------ Task input
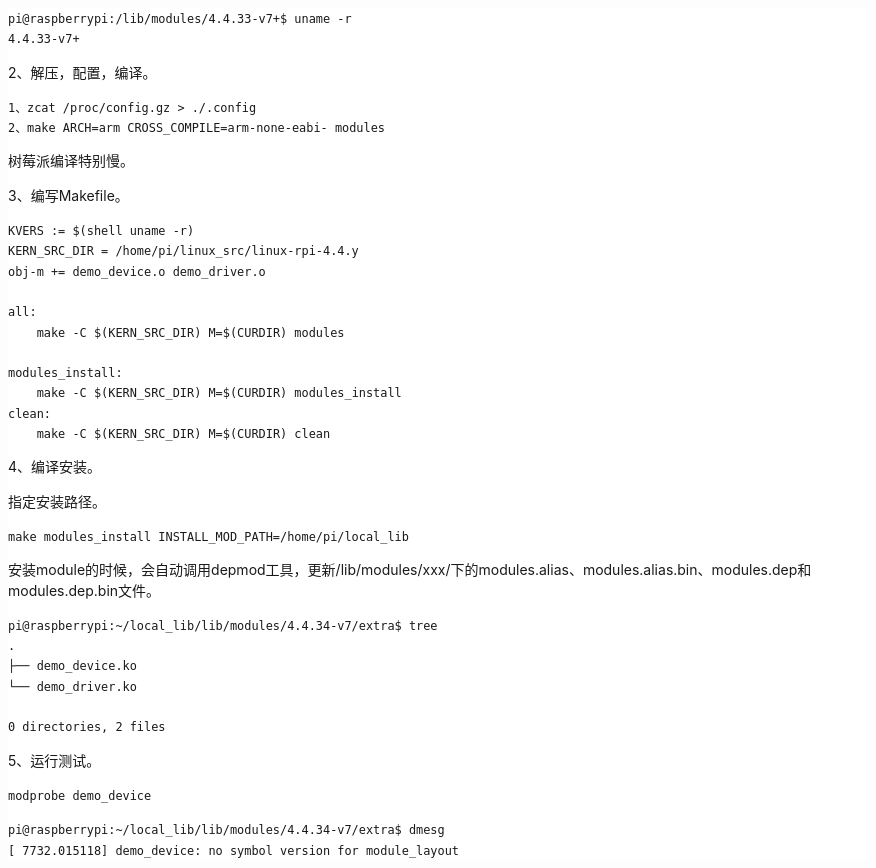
 ```
pi@raspberrypi:/lib/modules/4.4.33-v7+$ uname -r
4.4.33-v7+
```

2、解压，配置，编译。

```
1、zcat /proc/config.gz > ./.config
2、make ARCH=arm CROSS_COMPILE=arm-none-eabi- modules
```

树莓派编译特别慢。

3、编写Makefile。

```
KVERS := $(shell uname -r)
KERN_SRC_DIR = /home/pi/linux_src/linux-rpi-4.4.y
obj-m += demo_device.o demo_driver.o

all:
	make -C $(KERN_SRC_DIR) M=$(CURDIR) modules 
	
modules_install:
	make -C $(KERN_SRC_DIR) M=$(CURDIR) modules_install 
clean:
	make -C $(KERN_SRC_DIR) M=$(CURDIR) clean
```

4、编译安装。

指定安装路径。

```
make modules_install INSTALL_MOD_PATH=/home/pi/local_lib
```

安装module的时候，会自动调用depmod工具，更新/lib/modules/xxx/下的modules.alias、modules.alias.bin、modules.dep和modules.dep.bin文件。

```
pi@raspberrypi:~/local_lib/lib/modules/4.4.34-v7/extra$ tree
.
├── demo_device.ko
└── demo_driver.ko

0 directories, 2 files
```



5、运行测试。

```
modprobe demo_device
```

```
pi@raspberrypi:~/local_lib/lib/modules/4.4.34-v7/extra$ dmesg
[ 7732.015118] demo_device: no symbol version for module_layout
```
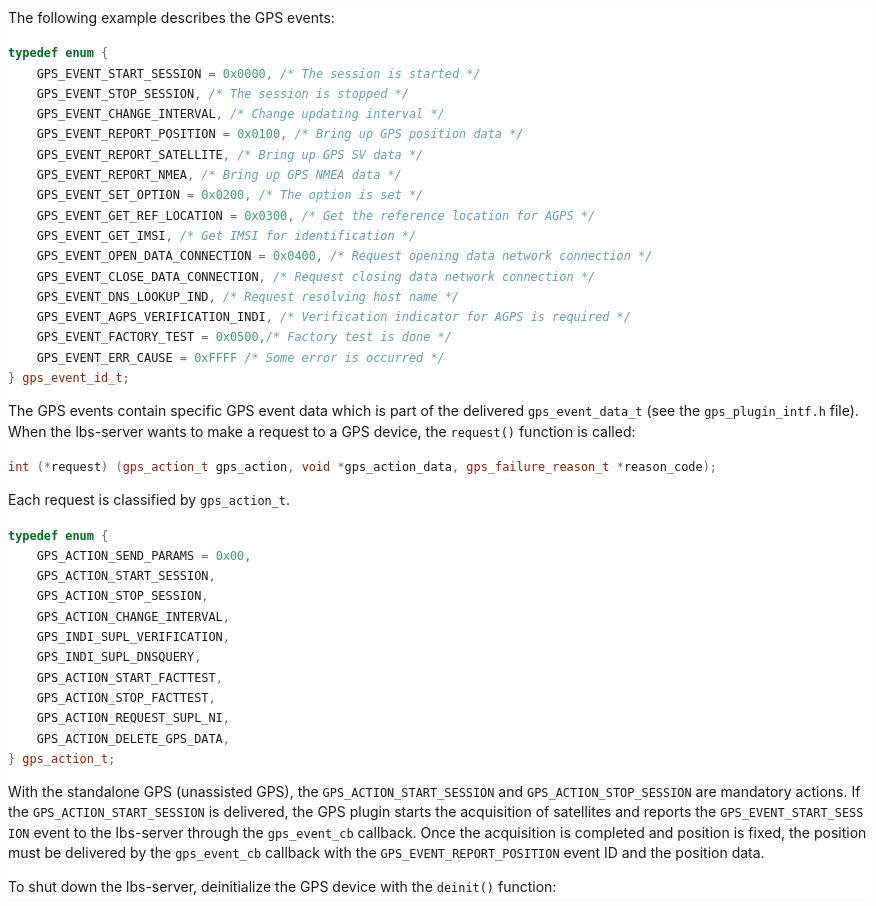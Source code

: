 The following example describes the GPS events:

```cpp
typedef enum {
    GPS_EVENT_START_SESSION = 0x0000, /* The session is started */
    GPS_EVENT_STOP_SESSION, /* The session is stopped */
    GPS_EVENT_CHANGE_INTERVAL, /* Change updating interval */
    GPS_EVENT_REPORT_POSITION = 0x0100, /* Bring up GPS position data */
    GPS_EVENT_REPORT_SATELLITE, /* Bring up GPS SV data */
    GPS_EVENT_REPORT_NMEA, /* Bring up GPS NMEA data */
    GPS_EVENT_SET_OPTION = 0x0200, /* The option is set */
    GPS_EVENT_GET_REF_LOCATION = 0x0300, /* Get the reference location for AGPS */
    GPS_EVENT_GET_IMSI, /* Get IMSI for identification */
    GPS_EVENT_OPEN_DATA_CONNECTION = 0x0400, /* Request opening data network connection */
    GPS_EVENT_CLOSE_DATA_CONNECTION, /* Request closing data network connection */
    GPS_EVENT_DNS_LOOKUP_IND, /* Request resolving host name */
    GPS_EVENT_AGPS_VERIFICATION_INDI, /* Verification indicator for AGPS is required */
    GPS_EVENT_FACTORY_TEST = 0x0500,/* Factory test is done */
    GPS_EVENT_ERR_CAUSE = 0xFFFF /* Some error is occurred */
} gps_event_id_t;
```

The GPS events contain specific GPS event data which is part of the delivered `gps_event_data_t` (see the `gps_plugin_intf.h` file). When the lbs-server wants to make a request to a GPS device, the `request()` function is called:

```cpp
int (*request) (gps_action_t gps_action, void *gps_action_data, gps_failure_reason_t *reason_code);
```

Each request is classified by `gps_action_t`.

```cpp
typedef enum {
    GPS_ACTION_SEND_PARAMS = 0x00,
    GPS_ACTION_START_SESSION,
    GPS_ACTION_STOP_SESSION,
    GPS_ACTION_CHANGE_INTERVAL,
    GPS_INDI_SUPL_VERIFICATION,
    GPS_INDI_SUPL_DNSQUERY,
    GPS_ACTION_START_FACTTEST,
    GPS_ACTION_STOP_FACTTEST,
    GPS_ACTION_REQUEST_SUPL_NI,
    GPS_ACTION_DELETE_GPS_DATA,
} gps_action_t;
```

With the standalone GPS (unassisted GPS), the `GPS_ACTION_START_SESSION` and `GPS_ACTION_STOP_SESSION` are mandatory actions. If the `GPS_ACTION_START_SESSION` is delivered, the GPS plugin starts the acquisition of satellites and reports the `GPS_EVENT_START_SESSION` event to the lbs-server through the `gps_event_cb` callback. Once the acquisition is completed and position is fixed, the position must be delivered by the `gps_event_cb` callback with the `GPS_EVENT_REPORT_POSITION` event ID and the position data.

To shut down the lbs-server, deinitialize the GPS device with the `deinit()` function:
------------
• _The task_:
Please transcribe the listing exactly as it stands, but omit its pictures.

• _Answer area_:
 ```
pi@raspberrypi:/lib/modules/4.4.33-v7+$ uname -r
4.4.33-v7+
```

2、解压，配置，编译。

```
1、zcat /proc/config.gz > ./.config
2、make ARCH=arm CROSS_COMPILE=arm-none-eabi- modules
```

树莓派编译特别慢。

3、编写Makefile。

```
KVERS := $(shell uname -r)
KERN_SRC_DIR = /home/pi/linux_src/linux-rpi-4.4.y
obj-m += demo_device.o demo_driver.o

all:
	make -C $(KERN_SRC_DIR) M=$(CURDIR) modules 
	
modules_install:
	make -C $(KERN_SRC_DIR) M=$(CURDIR) modules_install 
clean:
	make -C $(KERN_SRC_DIR) M=$(CURDIR) clean
```

4、编译安装。

指定安装路径。

```
make modules_install INSTALL_MOD_PATH=/home/pi/local_lib
```

安装module的时候，会自动调用depmod工具，更新/lib/modules/xxx/下的modules.alias、modules.alias.bin、modules.dep和modules.dep.bin文件。

```
pi@raspberrypi:~/local_lib/lib/modules/4.4.34-v7/extra$ tree
.
├── demo_device.ko
└── demo_driver.ko

0 directories, 2 files
```



5、运行测试。

```
modprobe demo_device
```

```
pi@raspberrypi:~/local_lib/lib/modules/4.4.34-v7/extra$ dmesg
[ 7732.015118] demo_device: no symbol version for module_layout
```
Source code

: The following example describes the GPS events:

```cpp
typedef enum {
    GPS_EVENT_START_SESSION = 0x0000, /* The session is started */
    GPS_EVENT_STOP_SESSION, /* The session is stopped */
    GPS_EVENT_CHANGE_INTERVAL, /* Change updating interval */
    GPS_EVENT_REPORT_POSITION = 0x0100, /* Bring up GPS position data */
    GPS_EVENT_REPORT_SATELLITE, /* Bring up GPS SV data */
    GPS_EVENT_REPORT_NMEA, /* Bring up GPS NMEA data */
    GPS_EVENT_SET_OPTION = 0x0200, /* The option is set */
    GPS_EVENT_GET_REF_LOCATION = 0x0300, /* Get the reference location for AGPS */
    GPS_EVENT_GET_IMSI, /* Get IMSI for identification */
    GPS_EVENT_OPEN_DATA_CONNECTION = 0x0400, /* Request opening data network connection */
    GPS_EVENT_CLOSE_DATA_CONNECTION, /* Request closing data network connection */
    GPS_EVENT_DNS_LOOKUP_IND, /* Request resolving host name */
    GPS_EVENT_AGPS_VERIFICATION_INDI, /* Verification indicator for AGPS is required */
    GPS_EVENT_FACTORY_TEST = 0x0500,/* Factory test is done */
    GPS_EVENT_ERR_CAUSE = 0xFFFF /* Some error is occurred */
} gps_event_id_t;
```

The GPS events contain specific GPS event data which is part of the delivered `gps_event_data_t` (see the `gps_plugin_intf.h` file). When the lbs-server wants to make a request to a GPS device, the `request()` function is called:

```cpp
int (*request) (gps_action_t gps_action, void *gps_action_data, gps_failure_reason_t *reason_code);
```

Each request is classified by `gps_action_t`.

```cpp
typedef enum {
    GPS_ACTION_SEND_PARAMS = 0x00,
    GPS_ACTION_START_SESSION,
    GPS_ACTION_STOP_SESSION,
    GPS_ACTION_CHANGE_INTERVAL,
    GPS_INDI_SUPL_VERIFICATION,
    GPS_INDI_SUPL_DNSQUERY,
    GPS_ACTION_START_FACTTEST,
    GPS_ACTION_STOP_FACTTEST,
    GPS_ACTION_REQUEST_SUPL_NI,
    GPS_ACTION_DELETE_GPS_DATA,
} gps_action_t;
```

With the standalone GPS (unassisted GPS), the `GPS_ACTION_START_SESSION` and `GPS_ACTION_STOP_SESSION` are mandatory actions. If the `GPS_ACTION_START_SESSION` is delivered, the GPS plugin starts the acquisition of satellites and reports the `GPS_EVENT_START_SESSION` event to the lbs-server through the `gps_event_cb` callback. Once the acquisition is completed and position is fixed, the position must be delivered by the `gps_event_cb` callback with the `GPS_EVENT_REPORT_POSITION` event ID and the position data.

To shut down the lbs-server, deinitialize the GPS device with the `deinit()` function:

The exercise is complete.